As of 5:00 p.m., New York City time, on February 24, 2020 (the
“Early Tender Time”), holders of $1,150,841,000 aggregate principal
amount of the Notes subject to the Tender Offers had validly
tendered and not validly withdrawn such Notes. On February 26, 2020
(the “Early Settlement Date”), the Company accepted for purchase
$920,811,000 aggregate principal amount of the Notes. As previously
announced, because, as of the Early Tender Time, the aggregate
principal amount of each series of Waterfall Notes (as defined in
the Statement) tendered pursuant to the Tender Offers was greater
than each Waterfall Series Tender Cap, the Company previously
announced it would not accept any Waterfall Notes validly tendered
after the Early Tender Time, and the Company would be accepting for
purchase only 3.375% Notes validly tendered and not validly
withdrawn after the Early Tender Time, but at or prior to the
Expiration Time, subject to the Aggregate Maximum Principal
Amount.
Following the Early Tender Time, an additional $6,183,000 in
aggregate principal amount of 3.375% Notes subject to the Tender
Offers were validly tendered and not validly withdrawn prior to the
Expiration Time. The Company expects it will accept for purchase
all such 3.375% Notes validly tendered and not validly withdrawn
prior to the Expiration Time (in addition to the $920,811,000
aggregate principal amount of the Notes validly tendered and not
validly withdrawn at or prior to the Early Tender Time, previously
accepted for purchase). As previously announced, the consideration
for each $1,000 principal amount of 3.375% Notes validly tendered
after the Early Tender Time and any Consents that have been validly
delivered and accepted for purchase pursuant to the 3.375% Notes
Tender Offer will be $1,005.00. The Company expects that the
settlement for such 3.375% Notes will occur on March 11, 2020.

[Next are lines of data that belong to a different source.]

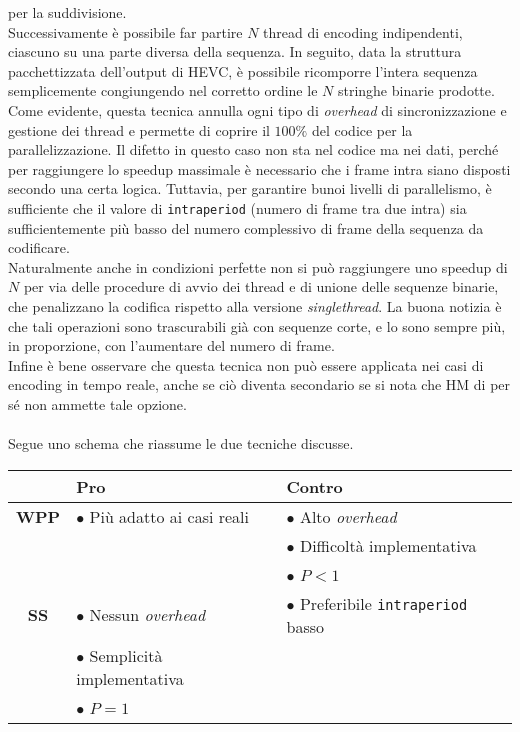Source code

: per la suddivisione.\\
Successivamente è possibile far partire $N$ thread di encoding 
indipendenti, ciascuno su una parte diversa della sequenza. In seguito, data la 
struttura 
pacchettizzata dell'output di HEVC, è possibile ricomporre l'intera 
sequenza semplicemente congiungendo nel corretto ordine le $N$ stringhe binarie 
prodotte. \\
Come evidente, questa tecnica annulla ogni tipo di \emph{overhead} di 
sincronizzazione e gestione dei thread e permette di coprire il $100\%$ del 
codice per la parallelizzazione. Il difetto in questo caso non sta nel codice 
ma nei dati, perché per raggiungere lo speedup massimale è necessario che i 
frame intra siano disposti secondo una certa logica. Tuttavia, per garantire 
bunoi livelli di parallelismo, è sufficiente che il valore di 
\verb|intraperiod| (numero di frame tra due intra) sia sufficientemente più 
basso del numero complessivo di frame della sequenza da codificare. \\
Naturalmente anche in condizioni perfette non si può raggiungere uno speedup di 
$N$ per via delle procedure di avvio dei thread e di
unione delle sequenze binarie, che penalizzano la codifica 
rispetto alla versione \emph{singlethread}. La buona 
notizia è che tali operazioni sono trascurabili già con sequenze corte, e lo 
sono sempre più, in proporzione, con l'aumentare del numero di frame.\\
Infine è bene osservare che questa tecnica non può essere applicata 
nei casi di encoding in tempo reale, anche se ciò diventa secondario se si nota 
che HM di per sé non ammette tale opzione.
\\ \\
Segue uno schema che riassume le due tecniche discusse.

\begin{table}[H]
  \centering
  \begin{tabular}{|c|l|l|}
    \hline
    
    & 
    \textbf{Pro} & 
    \textbf{Contro} \\
    
    \hline
    \hline
    \hline
    
    \textbf{WPP} &
    $\bullet$ Più adatto ai casi reali &
    $\bullet$ Alto \emph{overhead} \\
    
    &
    &
    $\bullet$ Difficoltà implementativa \\
    
    &
    &
    $\bullet$ $P < 1$ \\
    
    \hline
    
    \textbf{SS} &
    $\bullet$ Nessun \emph{overhead} &
    $\bullet$ Preferibile \verb|intraperiod| basso \\
    
    &
    $\bullet$ Semplicità implementativa &
    \\
    
    &
    $\bullet$ $P = 1$ &
    \\
    
    \hline
  \end{tabular}
\end{table}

MUFG Securities Americas Inc., Citigroup Global Markets Inc. and
J.P. Morgan Securities LLC served as the Lead Dealer Managers in
connection with the Tender Offers and the Lead Solicitation Agents
in connection with the Consent Solicitation and SunTrust Robinson
Humphrey, Inc., Goldman Sachs & Co. LLC, Citizens Capital
Markets, Inc., RBC Capital Markets, LLC and Siebert Williams Shank
& Co., LLC served as the Co-Dealer Managers in the Tender
Offers and as the Co-Solicitation Agents in the Consent
Solicitation. Global Bondholder Services Corporation served as both
the depositary and the information agent for the Tender Offers and
the Consent Solicitation. Persons with questions regarding the
Tender Offers or the Consent Solicitation should contact MUFG
Securities Americas Inc. at (877) 744-4532 (toll-free) or (212)
405-7481 (collect); Citigroup Global Markets Inc. at (800) 558-3745
(toll-free) or (212) 723-6106 (collect); or J.P. Morgan Securities
LLC at (866) 834-4666 (toll-free) or (212) 834-8553 (collect).
Requests for copies of the Statement and other related materials
should be directed to Global Bondholder Services Corporation by
calling (banks and brokers collect) (212) 430-3774 or (all others
toll-free) (866) 470-3700 or by email at contact@gbsc-usa.com.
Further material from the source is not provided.